#### Given records:
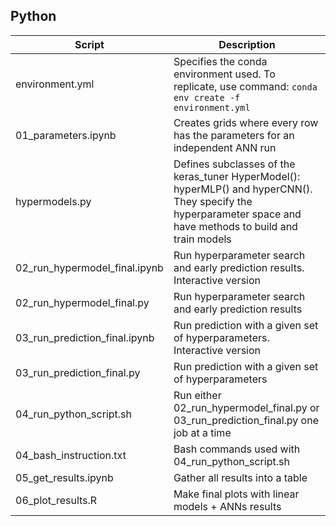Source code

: ## Python

| Script                        | Description                                                                                                                                                     |
| ----------------------------- | --------------------------------------------------------------------------------------------------------------------------------------------------------------- |
| environment.yml               | Specifies the conda environment used. To replicate, use command: `conda env create -f environment.yml`                                                          |
| 01_parameters.ipynb           | Creates grids where every row has the parameters for an independent ANN run                                                                                     |
| hypermodels.py                | Defines subclasses of the keras_tuner HyperModel(): hyperMLP() and hyperCNN(). They specify the hyperparameter space and have methods to build and train models |
| 02_run_hypermodel_final.ipynb | Run hyperparameter search and early prediction results. Interactive version                                                                                     |
| 02_run_hypermodel_final.py    | Run hyperparameter search and early prediction results                                                                                                          |
| 03_run_prediction_final.ipynb | Run prediction with a given set of hyperparameters. Interactive version                                                                                         |
| 03_run_prediction_final.py    | Run prediction with a given set of hyperparameters                                                                                                              |
| 04_run_python_script.sh       | Run either 02_run_hypermodel_final.py or 03_run_prediction_final.py one job at a time                                                                           |
| 04_bash_instruction.txt       | Bash commands used with 04_run_python_script.sh                                                                                                                 |
| 05_get_results.ipynb          | Gather all results into a table                                                                                                                                 |
| 06_plot_results.R             | Make final plots with linear models + ANNs results                                                                                                              |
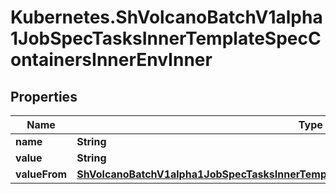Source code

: # Kubernetes.ShVolcanoBatchV1alpha1JobSpecTasksInnerTemplateSpecContainersInnerEnvInner

## Properties

Name | Type | Description | Notes
------------ | ------------- | ------------- | -------------
**name** | **String** |  | 
**value** | **String** |  | [optional] 
**valueFrom** | [**ShVolcanoBatchV1alpha1JobSpecTasksInnerTemplateSpecContainersInnerEnvInnerValueFrom**](ShVolcanoBatchV1alpha1JobSpecTasksInnerTemplateSpecContainersInnerEnvInnerValueFrom.md) |  | [optional]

#### Your objective:
Find how many lines in the material hold the word "hyperparameters" and state that number alone.

#### Task answer:
2